NullPowerManagement.kext

現代のCPUは、負荷によって動作周波数を変更したり、スリープをしたりして、消費電力を制御しています。この結果、省電力を実現し、発熱量を減らしています。搭載しているCPUがどのように電力制御を行うかの情報は、マザーボードからACPIテーブルを介してOSに伝えられます。ただ一般のマザーボード使用を想定していないmacOSには、この情報が正しく伝わらないことがあります。そもそも実機で採用されていないCPUの場合には、macOSで対応することができないこともあります。CPUの電力制御が正しく行えない場合、macOSがカーネルパニックを引き起こして起動しないこともあります。

macOSでCPUの電力制御を担当しているkextは、AppleIntelCPUPowerManagement.kextです。NullPowerManagement.kextはこのkextを無効にします。そこ結果、電力制御関連の設定が正しく行われていなくても、とりあえずはHackintoshが起動するようになります。なので、tonymacx86で配布されているインストール用USBメモリ (UniBeast)などのインストーラではこのkextが使われます。

起動してくれるのはありがたいのですが、電力制御が行われないので、CPUは最大出力で稼働し続けます。そこで、DSDT, SSDT, config.plistなどを正しく設定してこのkextがなくても起動するように調整することが、Hackintosh作りの一つの目標になります。

このほかのkext

このほかの主なkextには、

  • Ethernetを動かすためのkext
  • サウンド関係のkext
  • USB関係のkext
  • グラフィックス関係のkext

などがあります。
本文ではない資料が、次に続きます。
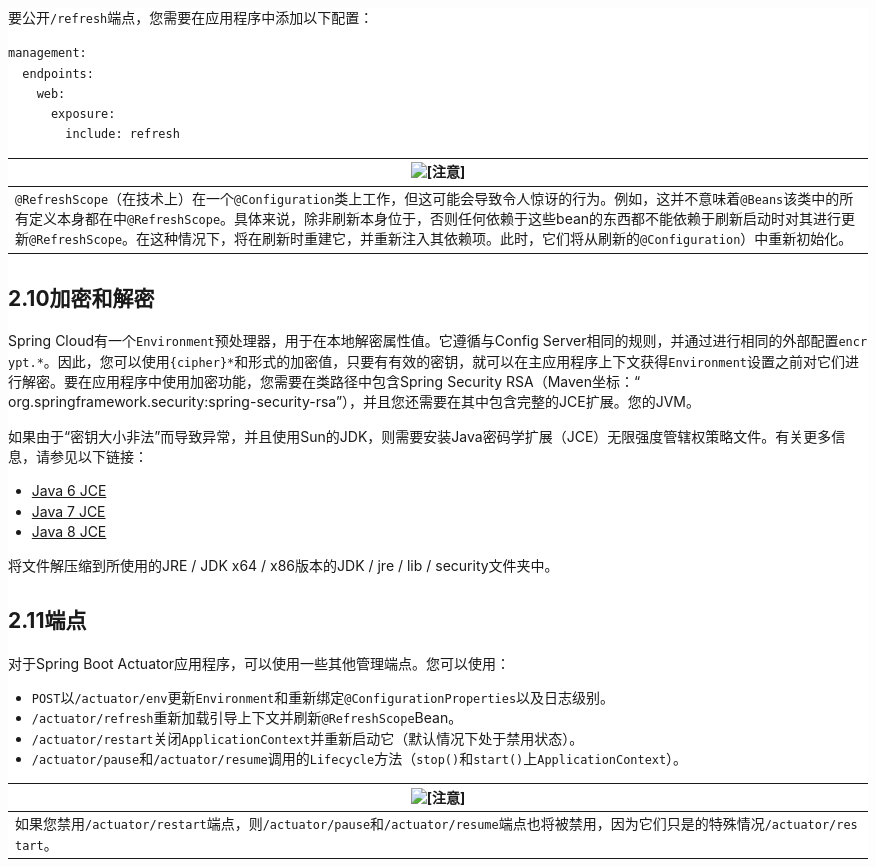要公开`/refresh`端点，您需要在应用程序中添加以下配置：

```properties
management:
  endpoints:
    web:
      exposure:
        include: refresh
```

| ![[注意]](https://cloud.spring.io/spring-cloud-static/Greenwich.SR3/multi/images/note.png) |
| ------------------------------------------------------------ |
| `@RefreshScope`（在技术上）在一个`@Configuration`类上工作，但这可能会导致令人惊讶的行为。例如，这并不意味着`@Beans`该类中的所有定义本身都在中`@RefreshScope`。具体来说，除非刷新本身位于，否则任何依赖于这些bean的东西都不能依赖于刷新启动时对其进行更新`@RefreshScope`。在这种情况下，将在刷新时重建它，并重新注入其依赖项。此时，它们将从刷新的`@Configuration`）中重新初始化。 |

## 2.10加密和解密

Spring Cloud有一个`Environment`预处理器，用于在本地解密属性值。它遵循与Config Server相同的规则，并通过进行相同的外部配置`encrypt.*`。因此，您可以使用`{cipher}*`和形式的加密值，只要有有效的密钥，就可以在主应用程序上下文获得`Environment`设置之前对它们进行解密。要在应用程序中使用加密功能，您需要在类路径中包含Spring Security RSA（Maven坐标：“ org.springframework.security:spring-security-rsa”），并且您还需要在其中包含完整的JCE扩展。您的JVM。

如果由于“密钥大小非法”而导致异常，并且使用Sun的JDK，则需要安装Java密码学扩展（JCE）无限强度管辖权策略文件。有关更多信息，请参见以下链接：

- [Java 6 JCE](https://www.oracle.com/technetwork/java/javase/downloads/jce-6-download-429243.html)
- [Java 7 JCE](https://www.oracle.com/technetwork/java/javase/downloads/jce-7-download-432124.html)
- [Java 8 JCE](https://www.oracle.com/technetwork/java/javase/downloads/jce8-download-2133166.html)

将文件解压缩到所使用的JRE / JDK x64 / x86版本的JDK / jre / lib / security文件夹中。

## 2.11端点

对于Spring Boot Actuator应用程序，可以使用一些其他管理端点。您可以使用：

- `POST`以`/actuator/env`更新`Environment`和重新绑定`@ConfigurationProperties`以及日志级别。
- `/actuator/refresh`重新加载引导上下文并刷新`@RefreshScope`Bean。
- `/actuator/restart`关闭`ApplicationContext`并重新启动它（默认情况下处于禁用状态）。
- `/actuator/pause`和`/actuator/resume`调用的`Lifecycle`方法（`stop()`和`start()`上`ApplicationContext`）。

| ![[注意]](https://cloud.spring.io/spring-cloud-static/Greenwich.SR3/multi/images/note.png) |
| ------------------------------------------------------------ |
| 如果您禁用`/actuator/restart`端点，则`/actuator/pause`和`/actuator/resume`端点也将被禁用，因为它们只是的特殊情况`/actuator/restart`。 |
これらは、該当するハードウェアを機能させるためのkextです。そのハードウェアが原因のトラブルを解消する機能を持ったkextもあります。FakeSMC.kext以外のkextは、絶対に必要というものではなくて、必要に応じてインストールすれば良いものです。それぞれのハードウェアの話題のところで説明していこうと思います。

kextの探し方

Hackintoshに必要なkextは、その名前で検索すると開発サイトや配布サイトが見つかります。また、KextUpdater.appを使うと、現在使用しているkextの最新版をチェックしてダウンロードしてくれます。また主要なkextを個別にダウンロードすることも可能です。

*1:macOSのアプリケーション、.appも同様にファイルではなくてディレクトリです。